Over the last decade, the 3D characterization of samples has become of increasing importance, as modern devices (e.g. state-of-the-art energy devices and electronic devices) integrate a number of advanced materials, very often in a complex 3D manner at nanometre spatial scales. The development of innovative characterization tools providing high spatial resolution in 3D combined with excellent chemical or elemental sensitivity is hence of paramount importance to advance the frontiers of science and technology in numerous areas of research.

In order to overcome the limitations of individual techniques, correlative microscopy has been recognized as a powerful approach to obtain complementary information about the investigated materials [1]. In this context, we have combined Secondary Ion Mass Spectrometry (SIMS), which is an extremely powerful technique for analysing surfaces owing in particular to its excellent sensitivity, high dynamic range, high mass resolution and ability to differentiate between isotopes, with Helium Ion Microscopy (HIM) and Atomic Force Microscopy (AFM), respectively.
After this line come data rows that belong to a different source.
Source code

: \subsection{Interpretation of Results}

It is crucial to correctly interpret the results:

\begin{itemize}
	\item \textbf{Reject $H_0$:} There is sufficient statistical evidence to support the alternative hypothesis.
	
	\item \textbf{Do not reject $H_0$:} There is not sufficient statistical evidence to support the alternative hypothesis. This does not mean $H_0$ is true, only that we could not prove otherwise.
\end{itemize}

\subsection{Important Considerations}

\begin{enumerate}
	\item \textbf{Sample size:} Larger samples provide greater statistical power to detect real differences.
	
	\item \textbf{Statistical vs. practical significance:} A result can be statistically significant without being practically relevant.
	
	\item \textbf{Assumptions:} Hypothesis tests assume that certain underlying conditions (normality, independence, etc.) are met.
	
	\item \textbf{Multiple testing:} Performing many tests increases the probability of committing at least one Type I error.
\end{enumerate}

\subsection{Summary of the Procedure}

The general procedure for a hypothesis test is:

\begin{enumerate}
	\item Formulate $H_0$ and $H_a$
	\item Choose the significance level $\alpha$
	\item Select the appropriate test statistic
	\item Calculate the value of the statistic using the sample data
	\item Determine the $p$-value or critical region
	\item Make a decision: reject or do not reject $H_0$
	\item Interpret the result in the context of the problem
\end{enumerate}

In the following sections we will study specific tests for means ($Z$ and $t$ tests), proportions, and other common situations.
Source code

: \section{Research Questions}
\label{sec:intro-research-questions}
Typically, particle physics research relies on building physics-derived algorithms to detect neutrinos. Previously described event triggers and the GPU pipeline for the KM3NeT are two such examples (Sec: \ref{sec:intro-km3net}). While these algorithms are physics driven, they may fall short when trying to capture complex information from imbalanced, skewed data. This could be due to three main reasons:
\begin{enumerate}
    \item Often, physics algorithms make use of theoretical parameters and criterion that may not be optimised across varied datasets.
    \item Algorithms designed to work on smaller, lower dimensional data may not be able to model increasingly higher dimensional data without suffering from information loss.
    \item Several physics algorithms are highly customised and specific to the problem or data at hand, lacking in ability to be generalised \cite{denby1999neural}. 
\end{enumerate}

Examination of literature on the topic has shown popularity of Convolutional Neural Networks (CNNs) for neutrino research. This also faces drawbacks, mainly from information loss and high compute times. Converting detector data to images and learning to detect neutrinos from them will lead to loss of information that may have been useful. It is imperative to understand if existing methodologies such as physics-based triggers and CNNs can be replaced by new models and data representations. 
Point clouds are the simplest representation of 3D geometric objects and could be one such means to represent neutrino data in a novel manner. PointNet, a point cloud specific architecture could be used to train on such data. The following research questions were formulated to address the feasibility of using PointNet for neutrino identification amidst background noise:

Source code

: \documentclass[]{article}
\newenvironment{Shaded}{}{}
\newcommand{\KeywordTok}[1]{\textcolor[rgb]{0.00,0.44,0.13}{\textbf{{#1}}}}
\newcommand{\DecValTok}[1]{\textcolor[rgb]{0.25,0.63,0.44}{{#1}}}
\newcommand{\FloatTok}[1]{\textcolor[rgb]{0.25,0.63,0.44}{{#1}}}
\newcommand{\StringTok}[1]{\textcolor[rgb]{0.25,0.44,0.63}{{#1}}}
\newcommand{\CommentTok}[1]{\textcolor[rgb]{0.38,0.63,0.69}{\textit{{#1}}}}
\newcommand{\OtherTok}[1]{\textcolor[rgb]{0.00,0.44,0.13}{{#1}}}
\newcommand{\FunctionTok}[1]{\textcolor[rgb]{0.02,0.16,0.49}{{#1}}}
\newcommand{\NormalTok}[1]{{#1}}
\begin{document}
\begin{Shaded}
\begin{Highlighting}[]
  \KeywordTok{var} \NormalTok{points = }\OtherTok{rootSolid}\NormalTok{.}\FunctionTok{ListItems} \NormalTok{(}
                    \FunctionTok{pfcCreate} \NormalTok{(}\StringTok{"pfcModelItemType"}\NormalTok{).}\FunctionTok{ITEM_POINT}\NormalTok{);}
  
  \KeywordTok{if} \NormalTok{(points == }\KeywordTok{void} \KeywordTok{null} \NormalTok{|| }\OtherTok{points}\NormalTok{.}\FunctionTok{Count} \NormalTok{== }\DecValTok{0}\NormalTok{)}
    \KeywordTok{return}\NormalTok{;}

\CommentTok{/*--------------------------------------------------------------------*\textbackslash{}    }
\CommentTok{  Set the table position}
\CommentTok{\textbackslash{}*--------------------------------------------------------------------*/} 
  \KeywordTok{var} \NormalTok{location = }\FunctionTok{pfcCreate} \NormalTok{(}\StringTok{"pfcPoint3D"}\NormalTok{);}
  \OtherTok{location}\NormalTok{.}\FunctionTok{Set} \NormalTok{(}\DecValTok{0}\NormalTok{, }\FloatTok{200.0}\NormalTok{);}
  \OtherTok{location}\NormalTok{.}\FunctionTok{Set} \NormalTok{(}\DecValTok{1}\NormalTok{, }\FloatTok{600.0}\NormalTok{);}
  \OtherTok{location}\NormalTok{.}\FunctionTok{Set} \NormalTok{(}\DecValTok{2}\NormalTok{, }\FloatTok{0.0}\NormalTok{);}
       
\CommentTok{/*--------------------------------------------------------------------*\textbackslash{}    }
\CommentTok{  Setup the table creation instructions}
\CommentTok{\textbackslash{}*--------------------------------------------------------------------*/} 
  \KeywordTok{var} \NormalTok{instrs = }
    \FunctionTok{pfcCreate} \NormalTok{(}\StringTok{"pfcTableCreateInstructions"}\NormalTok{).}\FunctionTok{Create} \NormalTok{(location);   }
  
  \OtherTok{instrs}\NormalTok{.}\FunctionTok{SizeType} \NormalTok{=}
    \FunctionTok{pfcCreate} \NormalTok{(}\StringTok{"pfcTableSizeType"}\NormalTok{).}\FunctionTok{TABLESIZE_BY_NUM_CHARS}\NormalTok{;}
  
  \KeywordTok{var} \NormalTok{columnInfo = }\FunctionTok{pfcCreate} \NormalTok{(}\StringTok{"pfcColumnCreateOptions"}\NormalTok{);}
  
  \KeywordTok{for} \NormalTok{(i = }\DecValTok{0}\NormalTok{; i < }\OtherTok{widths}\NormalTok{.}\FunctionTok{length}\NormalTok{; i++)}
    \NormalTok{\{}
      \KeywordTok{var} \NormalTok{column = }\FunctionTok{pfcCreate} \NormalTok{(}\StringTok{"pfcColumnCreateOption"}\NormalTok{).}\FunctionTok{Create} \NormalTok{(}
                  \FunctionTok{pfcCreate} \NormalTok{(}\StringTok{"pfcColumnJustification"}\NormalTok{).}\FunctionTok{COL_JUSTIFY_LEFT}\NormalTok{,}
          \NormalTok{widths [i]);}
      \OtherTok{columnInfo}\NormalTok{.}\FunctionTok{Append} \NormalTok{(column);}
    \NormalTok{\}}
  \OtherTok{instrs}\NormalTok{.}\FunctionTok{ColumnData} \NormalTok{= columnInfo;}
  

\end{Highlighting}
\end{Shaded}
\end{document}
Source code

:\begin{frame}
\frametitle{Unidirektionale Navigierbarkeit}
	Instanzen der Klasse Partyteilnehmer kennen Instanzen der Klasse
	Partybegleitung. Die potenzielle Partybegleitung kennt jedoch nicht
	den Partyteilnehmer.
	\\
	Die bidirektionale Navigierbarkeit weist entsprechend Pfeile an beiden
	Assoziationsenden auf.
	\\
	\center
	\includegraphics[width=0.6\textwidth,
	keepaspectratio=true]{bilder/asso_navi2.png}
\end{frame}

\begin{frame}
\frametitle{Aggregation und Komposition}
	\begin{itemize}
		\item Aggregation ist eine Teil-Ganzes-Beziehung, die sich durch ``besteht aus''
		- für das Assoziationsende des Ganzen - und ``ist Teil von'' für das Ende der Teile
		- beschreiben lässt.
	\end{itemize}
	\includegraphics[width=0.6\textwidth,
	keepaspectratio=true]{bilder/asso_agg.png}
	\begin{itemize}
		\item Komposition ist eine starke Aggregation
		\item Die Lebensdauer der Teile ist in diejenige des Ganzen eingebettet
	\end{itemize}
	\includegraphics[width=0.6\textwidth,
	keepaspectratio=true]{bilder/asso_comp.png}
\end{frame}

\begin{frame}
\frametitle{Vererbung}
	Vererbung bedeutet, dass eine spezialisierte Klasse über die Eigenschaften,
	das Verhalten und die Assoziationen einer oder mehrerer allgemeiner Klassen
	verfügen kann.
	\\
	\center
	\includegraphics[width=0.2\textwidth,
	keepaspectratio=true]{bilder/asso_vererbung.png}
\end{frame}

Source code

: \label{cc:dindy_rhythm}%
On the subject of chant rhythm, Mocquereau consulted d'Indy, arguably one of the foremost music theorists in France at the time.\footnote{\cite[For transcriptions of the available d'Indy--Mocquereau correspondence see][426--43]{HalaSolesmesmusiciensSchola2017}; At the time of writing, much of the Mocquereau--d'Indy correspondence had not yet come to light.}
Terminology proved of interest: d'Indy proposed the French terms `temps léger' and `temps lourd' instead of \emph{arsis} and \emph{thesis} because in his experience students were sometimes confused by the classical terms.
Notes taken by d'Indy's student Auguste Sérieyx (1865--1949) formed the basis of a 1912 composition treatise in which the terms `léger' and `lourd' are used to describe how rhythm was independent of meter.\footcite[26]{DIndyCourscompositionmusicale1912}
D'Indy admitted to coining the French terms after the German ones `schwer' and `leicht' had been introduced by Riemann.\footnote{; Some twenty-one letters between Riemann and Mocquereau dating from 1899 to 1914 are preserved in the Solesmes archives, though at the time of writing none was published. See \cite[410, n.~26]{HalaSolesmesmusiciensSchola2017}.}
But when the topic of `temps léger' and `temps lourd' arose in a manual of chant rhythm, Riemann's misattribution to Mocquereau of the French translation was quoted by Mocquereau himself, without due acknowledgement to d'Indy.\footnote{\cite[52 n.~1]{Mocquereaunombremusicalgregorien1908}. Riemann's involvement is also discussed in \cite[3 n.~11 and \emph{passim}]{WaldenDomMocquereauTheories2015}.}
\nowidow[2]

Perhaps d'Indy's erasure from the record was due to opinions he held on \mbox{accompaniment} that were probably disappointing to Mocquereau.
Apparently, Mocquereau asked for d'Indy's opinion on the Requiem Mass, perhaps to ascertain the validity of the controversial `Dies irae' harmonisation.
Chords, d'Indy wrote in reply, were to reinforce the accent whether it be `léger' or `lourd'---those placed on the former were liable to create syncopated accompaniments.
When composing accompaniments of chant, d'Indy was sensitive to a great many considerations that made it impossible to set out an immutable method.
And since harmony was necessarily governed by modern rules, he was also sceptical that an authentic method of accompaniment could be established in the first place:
We have developed integrated HIM-SIMS [2,3] and AFM-SIMS [4,5] instruments, which allow the chemical or elemental information obtained by SIMS to be correlated with nano-scale 3D mapping of the investigated samples obtained by a photogrammetric approach on the HIM or AFM scanning, respectively.

In this presentation, we will first introduce the HIM-SIMS and AFM-SIMS instruments and discuss their performance characteristics. We will then present a number of examples taken from various fields of materials science and life science to show the powerful correlative microscopy possibilities enabled by these new in-situ methods.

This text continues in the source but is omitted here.